Dem Urteil lag folgender Sachverhalt zugrunde:

Die beklagte Stadt hatte in ihrer Abwassergebührensatzung für die Beseitigung des Schmutzwassers den Frischwassermaßstab (Frischwasser = Abwasser) geregelt. Als Frischwasserwasser-Bezugsmenge wurden grundsätzlich nur 90 % der bezogenen Frischwassermenge aus der öffentlichen Frischwasserversorgungsanlage angesetzt. Darüber hinaus gehende Frischwasser-Abzugsmengen (Frischwasser, welches zwar bezogen, aber nicht dem Kanal zugeführt wird) konnten im Gegensatz dazu nur noch dann geltend gemacht werden, wenn diese die bereits generell in Abzug gebrachten 10% überschritten.

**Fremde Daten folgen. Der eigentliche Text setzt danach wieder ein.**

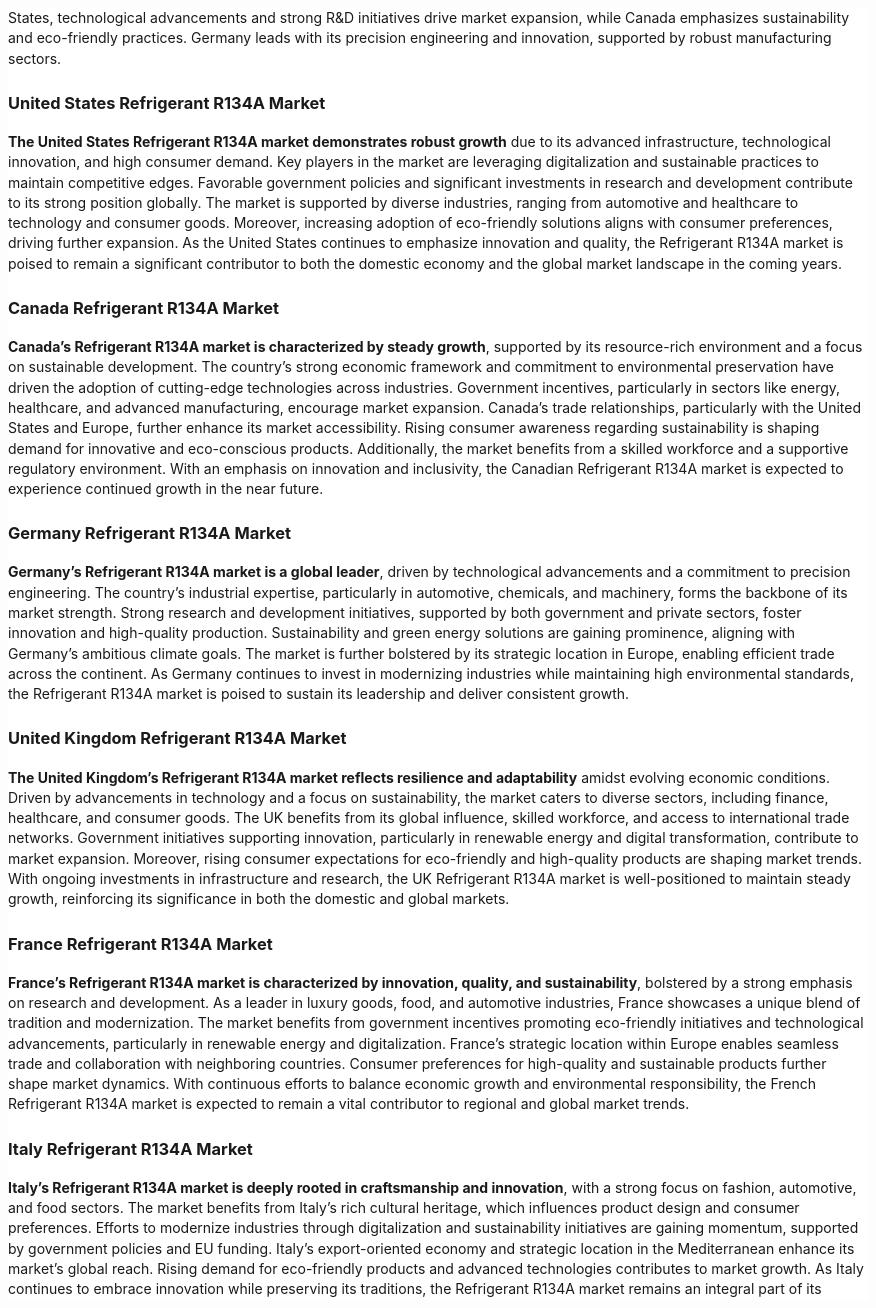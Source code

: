 States, technological advancements and strong R&amp;D initiatives drive market expansion, while Canada emphasizes sustainability and eco-friendly practices. Germany leads with its precision engineering and innovation, supported by robust manufacturing sectors.</span></em></p></blockquote><h3><strong>United States Refrigerant R134A Market</strong></h3><p><strong>The United States Refrigerant R134A market demonstrates robust growth</strong> due to its advanced infrastructure, technological innovation, and high consumer demand. Key players in the market are leveraging digitalization and sustainable practices to maintain competitive edges. Favorable government policies and significant investments in research and development contribute to its strong position globally. The market is supported by diverse industries, ranging from automotive and healthcare to technology and consumer goods. Moreover, increasing adoption of eco-friendly solutions aligns with consumer preferences, driving further expansion. As the United States continues to emphasize innovation and quality, the Refrigerant R134A market is poised to remain a significant contributor to both the domestic economy and the global market landscape in the coming years.</p><h3><strong>Canada Refrigerant R134A Market</strong></h3><p><strong>Canada&rsquo;s Refrigerant R134A market is characterized by steady growth</strong>, supported by its resource-rich environment and a focus on sustainable development. The country&rsquo;s strong economic framework and commitment to environmental preservation have driven the adoption of cutting-edge technologies across industries. Government incentives, particularly in sectors like energy, healthcare, and advanced manufacturing, encourage market expansion. Canada&rsquo;s trade relationships, particularly with the United States and Europe, further enhance its market accessibility. Rising consumer awareness regarding sustainability is shaping demand for innovative and eco-conscious products. Additionally, the market benefits from a skilled workforce and a supportive regulatory environment. With an emphasis on innovation and inclusivity, the Canadian Refrigerant R134A market is expected to experience continued growth in the near future.</p><h3><strong>Germany Refrigerant R134A Market</strong></h3><p><strong>Germany&rsquo;s Refrigerant R134A market is a global leader</strong>, driven by technological advancements and a commitment to precision engineering. The country&rsquo;s industrial expertise, particularly in automotive, chemicals, and machinery, forms the backbone of its market strength. Strong research and development initiatives, supported by both government and private sectors, foster innovation and high-quality production. Sustainability and green energy solutions are gaining prominence, aligning with Germany&rsquo;s ambitious climate goals. The market is further bolstered by its strategic location in Europe, enabling efficient trade across the continent. As Germany continues to invest in modernizing industries while maintaining high environmental standards, the Refrigerant R134A market is poised to sustain its leadership and deliver consistent growth.</p><h3><strong>United Kingdom Refrigerant R134A Market</strong></h3><p><strong>The United Kingdom&rsquo;s Refrigerant R134A market reflects resilience and adaptability</strong> amidst evolving economic conditions. Driven by advancements in technology and a focus on sustainability, the market caters to diverse sectors, including finance, healthcare, and consumer goods. The UK benefits from its global influence, skilled workforce, and access to international trade networks. Government initiatives supporting innovation, particularly in renewable energy and digital transformation, contribute to market expansion. Moreover, rising consumer expectations for eco-friendly and high-quality products are shaping market trends. With ongoing investments in infrastructure and research, the UK Refrigerant R134A market is well-positioned to maintain steady growth, reinforcing its significance in both the domestic and global markets.</p><h3><strong>France Refrigerant R134A Market</strong></h3><p><strong>France&rsquo;s Refrigerant R134A market is characterized by innovation, quality, and sustainability</strong>, bolstered by a strong emphasis on research and development. As a leader in luxury goods, food, and automotive industries, France showcases a unique blend of tradition and modernization. The market benefits from government incentives promoting eco-friendly initiatives and technological advancements, particularly in renewable energy and digitalization. France&rsquo;s strategic location within Europe enables seamless trade and collaboration with neighboring countries. Consumer preferences for high-quality and sustainable products further shape market dynamics. With continuous efforts to balance economic growth and environmental responsibility, the French Refrigerant R134A market is expected to remain a vital contributor to regional and global market trends.</p><h3><strong>Italy Refrigerant R134A Market</strong></h3><p><strong>Italy&rsquo;s Refrigerant R134A market is deeply rooted in craftsmanship and innovation</strong>, with a strong focus on fashion, automotive, and food sectors. The market benefits from Italy&rsquo;s rich cultural heritage, which influences product design and consumer preferences. Efforts to modernize industries through digitalization and sustainability initiatives are gaining momentum, supported by government policies and EU funding. Italy&rsquo;s export-oriented economy and strategic location in the Mediterranean enhance its market&rsquo;s global reach. Rising demand for eco-friendly products and advanced technologies contributes to market growth. As Italy continues to embrace innovation while preserving its traditions, the Refrigerant R134A market remains an integral part of its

Nach dem OVG NRW ist eine solche Regelung unzulässig. Bereits die Annahme der beklagten Stadt, daß 10 % des bezogenen Frischwassers nicht der Kanalisation zugeführt würden, sei nicht gerechtfertigt. Diese Annahme beruhe auf der Voraussetzung, daß ein Teil des einem Grundstück zugeführten Frischwassers regelmäßig auf dem Grundstück verbraucht werde und nicht die gesamte Frischwassermenge das Grundstück als Abwasser verlasse, weil ein Teil hauswirtschaftlich genutzt, zur Speisung von Heizungsanlagen verbraucht oder zum Bewässern der Außenanlagen verwendet werde und daß diese Frischwasser-Schwundmenge auf allen angeschlossenen Grundstücken im Gemeindegebiet in einem gewissen Verhältnis zur bezogenen Frischwassermenge stehe. Gerade diese Annahme kann nach dem OVG NRW aber nur dann regelmäßig eingreifen und zutreffend sein, wenn die Nutzungsstruktur aller angeschlossenen Grundstücke einigermaßen einheitlich (homogen) sei. Sobald ein Benutzer der gemeindlichen Abwasseranlage hiernach in erheblichem Umfang mehr Frischwasser verbrauche als der Durchschnitt der Benutzer, sei eine Regelung in der Satzung erforderlich, die diesem Umstand Rechnung trage, wobei der Nachweis der nicht eingeleiteten Frisch-Wassermengen dem Gebührenpflichtigen auferlegt werden könne.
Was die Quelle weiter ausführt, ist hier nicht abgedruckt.